Pasachoff wrote about his passion for solar eclipses in a Editorial from the New York Times (opens in a new tab) in 2010: “We are umbraphiles. After standing in the shadow, the shadow of the moon, during a solar eclipse, we are driven to do so again and again, each time the moon moves between the Earth and the Sun.”
Related: Chasing Solar Eclipses: Q&A with Jay Pasachoff
After completing his doctorate in 1969 with a thesis entitled “Fine Structure in the Solar Chromosphere”, Pasachoff developed an incredible track record for identifying the best observing sites for eclipses. This included calculating where the clearest sky would be available to view the totality phase of an eclipse. Familiarity with weather data also allowed Pasachoff to become known for his accurate weather forecasts.
Born on July 1, 1943 in New York City, Pasachoff’s passion for astronomy began at an early age with trips to the Hayden Planetarium at the American Museum of Natural History. While attending Bronx High School of Science, Pasachoff began building telescopes.
After graduating in 1959 at age 16, Pasachoff attended Harvard University. There he took a course in astronomy taught by Donald Menzel, one of the first astronomers and theoretical astrophysicists in the United States and also an expert on solar eclipses.
Pasachoff observed his first solar eclipse in 1959, on November 1. In his 2010 New York Times article, the astronomer detailed his description of the event from his diary as follows: moon covered the sun and the sky darkened, the solar corona outlined the moon in white. I was addicted.”
Pasachoff earned bachelor’s, master’s, and doctorate degrees from Harvard in 1963, 1965, and 1969, respectively. Pasachoff conducted postdoctoral research at the Harvard College Observatory in 1969, then took a position at the California Institute of Technology before joining Williams College in 1972.
He spent the next half-century chasing eclipses around the world, his passion never waning. “Every time is like going to Game 7 of the World Series with the score tied in the ninth inning,” he told Fox News in 2016.
Solar eclipses did not represent all of Pasachoff’s work with the sun, Nevertheless. The astronomer studied the sun’s outer atmosphere, known as the the crown, which only becomes fully visible during eclipses. (The corona is washed away by light from the underlying layers and can only be seen when the moon blocks the solar disk.)
The corona is much hotter than the solar surface, for reasons that scientists are I always try to practice. Along with Steven Souza and Bryce Babcock, Pasachoff conducted experiments to study the million-degree temperature of the solar corona and find out what heats the sun’s atmosphere to such extreme temperatures.
Pasachoff also studied in detail the passage of the innermost planets of the solar system Mercury and Venus across the face of the sun. In July 2004, for example, Pasachoff and a team from Williams College observed the first transit of Venus across the sun in 122 years, one of the rarest planetary alignments in the solar system. Pasachoff also witnessed a transit of Mercury through the sun in 2006.

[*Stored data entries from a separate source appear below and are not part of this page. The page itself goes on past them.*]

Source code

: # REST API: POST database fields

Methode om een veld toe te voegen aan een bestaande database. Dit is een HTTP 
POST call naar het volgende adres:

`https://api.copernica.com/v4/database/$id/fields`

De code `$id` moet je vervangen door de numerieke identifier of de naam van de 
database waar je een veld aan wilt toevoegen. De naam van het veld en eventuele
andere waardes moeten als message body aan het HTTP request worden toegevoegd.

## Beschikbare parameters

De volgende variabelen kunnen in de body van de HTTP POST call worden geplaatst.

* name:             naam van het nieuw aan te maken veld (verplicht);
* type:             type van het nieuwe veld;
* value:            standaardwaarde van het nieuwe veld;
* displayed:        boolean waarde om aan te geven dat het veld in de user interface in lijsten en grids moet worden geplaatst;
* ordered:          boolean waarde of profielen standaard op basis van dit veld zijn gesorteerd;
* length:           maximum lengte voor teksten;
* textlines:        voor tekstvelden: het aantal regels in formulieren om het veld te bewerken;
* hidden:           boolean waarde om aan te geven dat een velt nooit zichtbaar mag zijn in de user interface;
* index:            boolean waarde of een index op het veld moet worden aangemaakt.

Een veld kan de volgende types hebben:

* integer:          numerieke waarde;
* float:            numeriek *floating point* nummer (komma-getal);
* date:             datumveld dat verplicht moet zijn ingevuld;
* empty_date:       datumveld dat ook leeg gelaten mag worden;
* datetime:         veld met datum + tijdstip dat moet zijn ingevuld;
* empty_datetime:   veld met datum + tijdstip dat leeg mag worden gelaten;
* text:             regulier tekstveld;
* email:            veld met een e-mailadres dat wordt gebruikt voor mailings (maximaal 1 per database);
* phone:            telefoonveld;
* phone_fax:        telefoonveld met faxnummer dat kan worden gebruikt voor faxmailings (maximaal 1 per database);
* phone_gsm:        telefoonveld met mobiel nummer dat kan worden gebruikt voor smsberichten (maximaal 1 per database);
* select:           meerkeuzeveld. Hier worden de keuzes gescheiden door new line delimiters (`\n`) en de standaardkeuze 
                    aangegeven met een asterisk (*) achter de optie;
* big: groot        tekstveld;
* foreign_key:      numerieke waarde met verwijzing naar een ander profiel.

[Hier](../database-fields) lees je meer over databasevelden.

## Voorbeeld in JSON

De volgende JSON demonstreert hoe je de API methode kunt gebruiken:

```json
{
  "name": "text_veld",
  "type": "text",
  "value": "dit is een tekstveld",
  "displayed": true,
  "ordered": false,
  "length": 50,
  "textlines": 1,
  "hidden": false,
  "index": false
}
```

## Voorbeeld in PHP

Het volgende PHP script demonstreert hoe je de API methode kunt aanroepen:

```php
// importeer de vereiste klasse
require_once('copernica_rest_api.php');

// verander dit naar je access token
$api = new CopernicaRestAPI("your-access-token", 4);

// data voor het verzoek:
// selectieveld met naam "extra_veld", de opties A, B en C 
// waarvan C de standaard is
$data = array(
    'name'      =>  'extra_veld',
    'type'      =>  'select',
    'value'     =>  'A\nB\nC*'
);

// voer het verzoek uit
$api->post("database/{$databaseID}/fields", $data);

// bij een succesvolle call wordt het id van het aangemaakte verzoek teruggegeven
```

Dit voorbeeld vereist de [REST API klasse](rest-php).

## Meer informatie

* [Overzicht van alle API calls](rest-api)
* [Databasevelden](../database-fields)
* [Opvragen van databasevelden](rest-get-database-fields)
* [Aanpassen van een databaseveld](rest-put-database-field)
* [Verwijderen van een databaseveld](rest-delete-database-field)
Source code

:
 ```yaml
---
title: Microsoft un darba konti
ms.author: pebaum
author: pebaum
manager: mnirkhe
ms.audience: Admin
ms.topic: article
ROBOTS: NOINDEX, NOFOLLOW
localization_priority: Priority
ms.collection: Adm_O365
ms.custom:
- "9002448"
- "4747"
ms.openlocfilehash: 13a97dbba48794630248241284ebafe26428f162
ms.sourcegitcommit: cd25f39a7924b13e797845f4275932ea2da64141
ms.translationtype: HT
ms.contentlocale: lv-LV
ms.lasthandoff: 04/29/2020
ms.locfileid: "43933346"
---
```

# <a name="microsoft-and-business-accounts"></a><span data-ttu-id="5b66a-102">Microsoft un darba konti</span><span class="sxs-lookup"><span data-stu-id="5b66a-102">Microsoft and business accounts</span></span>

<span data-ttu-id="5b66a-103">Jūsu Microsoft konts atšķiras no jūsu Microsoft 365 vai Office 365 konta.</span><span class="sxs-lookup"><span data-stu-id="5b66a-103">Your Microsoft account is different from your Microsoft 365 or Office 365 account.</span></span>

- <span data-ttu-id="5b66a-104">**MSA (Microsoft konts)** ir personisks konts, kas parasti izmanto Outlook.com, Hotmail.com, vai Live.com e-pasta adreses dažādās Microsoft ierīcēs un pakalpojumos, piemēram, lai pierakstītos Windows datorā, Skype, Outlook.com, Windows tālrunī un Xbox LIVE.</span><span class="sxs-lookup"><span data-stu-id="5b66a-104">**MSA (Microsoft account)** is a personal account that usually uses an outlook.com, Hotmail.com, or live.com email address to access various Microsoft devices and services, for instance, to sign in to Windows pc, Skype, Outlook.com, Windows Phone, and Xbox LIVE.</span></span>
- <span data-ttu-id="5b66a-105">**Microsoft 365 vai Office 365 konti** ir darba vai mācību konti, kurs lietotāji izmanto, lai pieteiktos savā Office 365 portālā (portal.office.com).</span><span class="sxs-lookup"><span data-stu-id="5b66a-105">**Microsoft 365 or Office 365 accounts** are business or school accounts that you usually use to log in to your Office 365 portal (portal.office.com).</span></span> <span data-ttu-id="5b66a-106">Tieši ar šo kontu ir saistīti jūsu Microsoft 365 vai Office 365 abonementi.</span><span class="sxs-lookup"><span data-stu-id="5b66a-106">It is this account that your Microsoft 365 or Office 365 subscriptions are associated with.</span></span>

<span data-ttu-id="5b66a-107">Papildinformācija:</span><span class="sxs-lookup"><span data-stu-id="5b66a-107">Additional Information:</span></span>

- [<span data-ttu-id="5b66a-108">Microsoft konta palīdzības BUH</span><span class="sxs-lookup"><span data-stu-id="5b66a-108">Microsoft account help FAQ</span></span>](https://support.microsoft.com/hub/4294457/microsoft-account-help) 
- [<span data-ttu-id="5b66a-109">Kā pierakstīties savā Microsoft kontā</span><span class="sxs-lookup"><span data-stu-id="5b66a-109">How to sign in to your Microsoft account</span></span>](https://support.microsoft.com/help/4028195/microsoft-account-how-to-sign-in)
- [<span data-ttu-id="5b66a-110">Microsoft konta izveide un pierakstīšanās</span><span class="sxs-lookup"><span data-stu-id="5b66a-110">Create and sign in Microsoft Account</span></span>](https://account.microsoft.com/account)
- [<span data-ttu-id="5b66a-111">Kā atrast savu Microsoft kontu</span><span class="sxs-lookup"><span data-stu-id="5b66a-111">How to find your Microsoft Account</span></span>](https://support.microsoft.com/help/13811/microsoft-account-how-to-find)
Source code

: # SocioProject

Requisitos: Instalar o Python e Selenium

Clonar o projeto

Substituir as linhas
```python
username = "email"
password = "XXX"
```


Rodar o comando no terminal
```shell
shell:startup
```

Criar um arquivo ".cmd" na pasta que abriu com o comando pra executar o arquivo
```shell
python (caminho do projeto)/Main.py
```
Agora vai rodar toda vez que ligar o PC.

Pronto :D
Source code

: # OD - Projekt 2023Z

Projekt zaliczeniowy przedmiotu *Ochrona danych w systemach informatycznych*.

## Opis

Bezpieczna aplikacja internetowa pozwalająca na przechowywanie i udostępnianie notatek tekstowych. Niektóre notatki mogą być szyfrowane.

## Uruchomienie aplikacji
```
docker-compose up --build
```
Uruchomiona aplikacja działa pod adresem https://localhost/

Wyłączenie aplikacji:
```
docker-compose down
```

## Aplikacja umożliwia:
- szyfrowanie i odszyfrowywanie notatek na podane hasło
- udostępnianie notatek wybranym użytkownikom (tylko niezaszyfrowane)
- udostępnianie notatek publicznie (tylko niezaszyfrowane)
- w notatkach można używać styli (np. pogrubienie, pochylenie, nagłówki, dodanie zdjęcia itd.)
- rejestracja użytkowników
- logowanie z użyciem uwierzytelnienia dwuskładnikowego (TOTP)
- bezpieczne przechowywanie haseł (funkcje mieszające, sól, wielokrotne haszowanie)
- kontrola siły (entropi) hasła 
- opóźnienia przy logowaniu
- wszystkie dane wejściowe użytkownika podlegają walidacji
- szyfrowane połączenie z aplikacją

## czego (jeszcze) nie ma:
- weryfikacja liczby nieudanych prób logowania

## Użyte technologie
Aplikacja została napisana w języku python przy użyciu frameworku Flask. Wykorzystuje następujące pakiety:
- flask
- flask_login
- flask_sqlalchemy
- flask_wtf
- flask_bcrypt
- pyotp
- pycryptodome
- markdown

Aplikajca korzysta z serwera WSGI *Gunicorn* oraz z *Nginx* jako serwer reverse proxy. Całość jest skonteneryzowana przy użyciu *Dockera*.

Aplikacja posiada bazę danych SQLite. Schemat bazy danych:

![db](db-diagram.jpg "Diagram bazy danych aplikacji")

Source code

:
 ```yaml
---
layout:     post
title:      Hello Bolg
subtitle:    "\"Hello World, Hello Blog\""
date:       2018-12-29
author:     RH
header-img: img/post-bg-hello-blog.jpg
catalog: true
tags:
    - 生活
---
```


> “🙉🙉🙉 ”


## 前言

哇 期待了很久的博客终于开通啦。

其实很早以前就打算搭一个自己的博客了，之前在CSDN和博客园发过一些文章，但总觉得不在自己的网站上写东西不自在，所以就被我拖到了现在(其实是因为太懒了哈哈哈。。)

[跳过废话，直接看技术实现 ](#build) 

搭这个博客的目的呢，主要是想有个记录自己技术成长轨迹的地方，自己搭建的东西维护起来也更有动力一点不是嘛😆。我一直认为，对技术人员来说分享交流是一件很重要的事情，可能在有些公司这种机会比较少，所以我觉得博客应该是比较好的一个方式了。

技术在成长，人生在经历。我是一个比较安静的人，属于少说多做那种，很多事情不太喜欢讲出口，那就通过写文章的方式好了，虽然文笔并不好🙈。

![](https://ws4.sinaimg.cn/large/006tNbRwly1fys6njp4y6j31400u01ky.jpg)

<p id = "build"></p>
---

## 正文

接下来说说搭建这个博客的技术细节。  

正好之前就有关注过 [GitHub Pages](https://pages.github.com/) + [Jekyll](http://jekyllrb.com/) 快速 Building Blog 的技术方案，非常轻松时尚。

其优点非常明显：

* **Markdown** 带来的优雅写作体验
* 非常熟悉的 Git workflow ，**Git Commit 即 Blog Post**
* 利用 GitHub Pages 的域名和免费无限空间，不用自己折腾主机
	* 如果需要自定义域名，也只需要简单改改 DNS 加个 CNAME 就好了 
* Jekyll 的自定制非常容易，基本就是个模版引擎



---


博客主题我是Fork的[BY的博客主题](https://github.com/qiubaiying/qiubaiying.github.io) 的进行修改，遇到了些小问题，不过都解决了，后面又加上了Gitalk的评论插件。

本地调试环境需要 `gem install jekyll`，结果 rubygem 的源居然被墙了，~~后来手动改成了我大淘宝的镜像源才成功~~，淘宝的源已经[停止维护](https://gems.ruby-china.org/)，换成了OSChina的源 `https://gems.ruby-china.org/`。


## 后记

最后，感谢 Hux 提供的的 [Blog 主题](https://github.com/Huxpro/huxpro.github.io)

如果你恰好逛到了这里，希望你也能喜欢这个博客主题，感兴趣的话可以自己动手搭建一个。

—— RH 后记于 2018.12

Related: Solar System Planets, Order and Formation: A Guide
Arguably Pasachoff’s greatest contributions to science, however, were his public outreach efforts encouraging the general public to observe cosmic events regardless of their skill level.
In 2003, he received the American Astronomical Society (AAS) Education Award for “his eloquent and informative writing of textbooks from undergraduate through college; for his dedication to teaching generations of students; for for sharing with the world the joys of observing eclipses; for his many popular books and articles on astronomy; for his intense advocacy for science education in various forums; for his willingness to go to educational nooks where no astronomer has gone before.”
In 2012, Pasachoff received the Jules-Janssen Prize from the Société Astronomique de France for his research, teaching and popularization of astronomy.
In a similar vein, Pasachoff received the 2019 Klumpke-Roberts Prize from the Astronomical Society of the Pacific in 2017 for his contributions to the public understanding and appreciation of astronomy.
A Klumpke-Roberts Prize nominator wrote of Pasachoff’s activities in preparing for solar eclipses: “It is during these times that Jay becomes the chief cheerleader of astronomy, enabling more and more people to take an interest and engage in the field.”
In a Q&A 2017 with Quanta (opens in a new tab)Pasachoff said: “I think if we take millions or tens of millions of school kids out to watch the eclipse – it’s so amazing to be out during totality, and it’s such a dazzling sight, perhaps they could be persuaded to pay more attention to their studies.
“Who knows? In the long run, we might get more scientists out of it, more great discoveries.”